- _TASK TO COMPLETE_
Check the data underneath for lines holding the word "time", and state only how many you find.

-=-=-

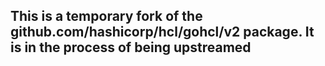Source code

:## This is a temporary fork of the github.com/hashicorp/hcl/gohcl/v2 package.  It is in the process of being upstreamed
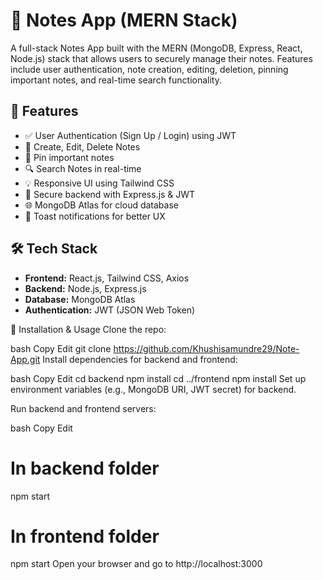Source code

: # 📝 Notes App (MERN Stack)

A full-stack Notes App built with the MERN (MongoDB, Express, React, Node.js) stack that allows users to securely manage their notes. Features include user authentication, note creation, editing, deletion, pinning important notes, and real-time search functionality.

## 🚀 Features

- ✅ User Authentication (Sign Up / Login) using JWT
- 📝 Create, Edit, Delete Notes
- 📌 Pin important notes
- 🔍 Search Notes in real-time
- 💡 Responsive UI using Tailwind CSS
- 🔐 Secure backend with Express.js & JWT
- 🌐 MongoDB Atlas for cloud database
- 🔄 Toast notifications for better UX

## 🛠️ Tech Stack

- **Frontend:** React.js, Tailwind CSS, Axios
- **Backend:** Node.js, Express.js
- **Database:** MongoDB Atlas
- **Authentication:** JWT (JSON Web Token)

📂 Installation & Usage
Clone the repo:

bash
Copy
Edit
git clone https://github.com/Khushisamundre29/Note-App.git
Install dependencies for backend and frontend:

bash
Copy
Edit
cd backend
npm install
cd ../frontend
npm install
Set up environment variables (e.g., MongoDB URI, JWT secret) for backend.

Run backend and frontend servers:

bash
Copy
Edit
# In backend folder
npm start

# In frontend folder
npm start
Open your browser and go to http://localhost:3000


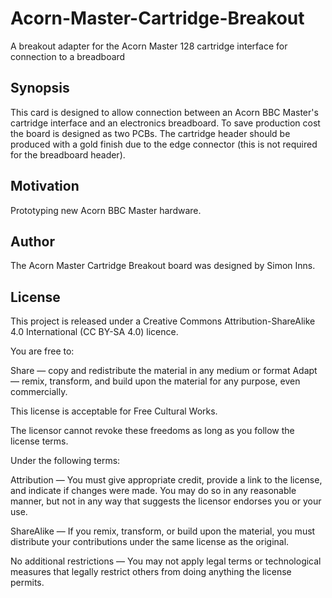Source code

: # Acorn-Master-Cartridge-Breakout
A breakout adapter for the Acorn Master 128 cartridge interface for connection to a breadboard

## Synopsis

This card is designed to allow connection between an Acorn BBC Master's cartridge interface and an electronics breadboard.  To save production cost the board is designed as two PCBs.  The cartridge header should be produced with a gold finish due to the edge connector (this is not required for the breadboard header).

## Motivation

Prototyping new Acorn BBC Master hardware.

## Author

The Acorn Master Cartridge Breakout board was designed by Simon Inns.

## License

This project is released under a Creative Commons Attribution-ShareAlike 4.0 International (CC BY-SA 4.0) licence.

You are free to:

Share — copy and redistribute the material in any medium or format
Adapt — remix, transform, and build upon the material
for any purpose, even commercially.

This license is acceptable for Free Cultural Works.

The licensor cannot revoke these freedoms as long as you follow the license terms.

Under the following terms:

Attribution — You must give appropriate credit, provide a link to the license,
and indicate if changes were made. You may do so in any reasonable manner, but
not in any way that suggests the licensor endorses you or your use.

ShareAlike — If you remix, transform, or build upon the material, you must
distribute your contributions under the same license as the original.

No additional restrictions — You may not apply legal terms or technological
measures that legally restrict others from doing anything the license permits.
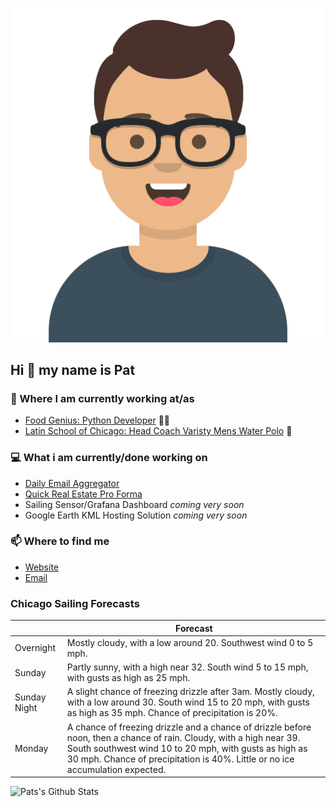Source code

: [![Social banner for p-j-falconer](https://raw.githubusercontent.com/P-J-FALCONER/P-J-FALCONER/master/assets/avataaars.svg)](https://patfalconer.com/)
## Hi :wave: my name is Pat

### 💼 Where I am currently working at/as
- [Food Genius: Python Developer](https://getfoodgenius.com/) 🍔🐍
- [Latin School of Chicago: Head Coach Varisty Mens Water Polo](https://www.latinschool.org/) 🤽


### 💻 What i am currently/done working on
 - [Daily Email Aggregator](https://github.com/P-J-FALCONER/dott_daily_mail)
 - [Quick Real Estate Pro Forma](https://github.com/P-J-FALCONER/henry)
 - Sailing Sensor/Grafana Dashboard *coming very soon*
 - Google Earth KML Hosting Solution *coming very soon*

### 📫 Where to find me
 - [Website](https://patfalconer.com/)
 - [Email](mailto:patrick.j.falconer@gmail.com)


### Chicago Sailing Forecasts
|   | Forecast  |
|---|---|
| Overnight | Mostly cloudy, with a low around 20. Southwest wind 0 to 5 mph. |
| Sunday | Partly sunny, with a high near 32. South wind 5 to 15 mph, with gusts as high as 25 mph. |
| Sunday Night | A slight chance of freezing drizzle after 3am. Mostly cloudy, with a low around 30. South wind 15 to 20 mph, with gusts as high as 35 mph. Chance of precipitation is 20%. |
| Monday | A chance of freezing drizzle and a chance of drizzle before noon, then a chance of rain. Cloudy, with a high near 39. South southwest wind 10 to 20 mph, with gusts as high as 30 mph. Chance of precipitation is 40%. Little or no ice accumulation expected. |

![Pats's Github Stats](https://github-readme-stats.vercel.app/api?username=p-j-falconer&show_icons=true&theme=radical)
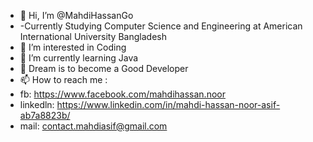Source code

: - 👋 Hi, I’m @MahdiHassanGo
- -Currently Studying Computer Science and Engineering at American International University Bangladesh
- 👀 I’m interested in Coding
- 🌱 I’m currently learning Java
- 💞️ Dream is to become a Good Developer 
- 📫 How to reach me :
- fb: https://www.facebook.com/mahdihassan.noor 
- linkedln: https://www.linkedin.com/in/mahdi-hassan-noor-asif-ab7a8823b/
- mail: contact.mahdiasif@gmail.com
<!---
MahdiHassanGo/MahdiHassanGo is a ✨ special ✨ repository because its `README.md` (this file) appears on your GitHub profile.
You can click the Preview link to take a look at your changes.
--->
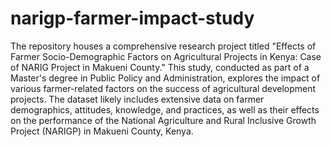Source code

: # narigp-farmer-impact-study
 The repository houses a comprehensive research project titled "Effects of Farmer Socio-Demographic Factors on Agricultural Projects in Kenya: Case of NARIG Project in Makueni County." This study, conducted as part of a Master's degree in Public Policy and Administration, explores the impact of various farmer-related factors on the success of agricultural development projects. The dataset likely includes extensive data on farmer demographics, attitudes, knowledge, and practices, as well as their effects on the performance of the National Agriculture and Rural Inclusive Growth Project (NARIGP) in Makueni County, Kenya.
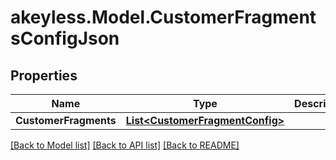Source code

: # akeyless.Model.CustomerFragmentsConfigJson

## Properties

Name | Type | Description | Notes
------------ | ------------- | ------------- | -------------
**CustomerFragments** | [**List&lt;CustomerFragmentConfig&gt;**](CustomerFragmentConfig.md) |  | [optional] 

[[Back to Model list]](../README.md#documentation-for-models) [[Back to API list]](../README.md#documentation-for-api-endpoints) [[Back to README]](../README.md)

-=-=-

- _RESPONSE_
2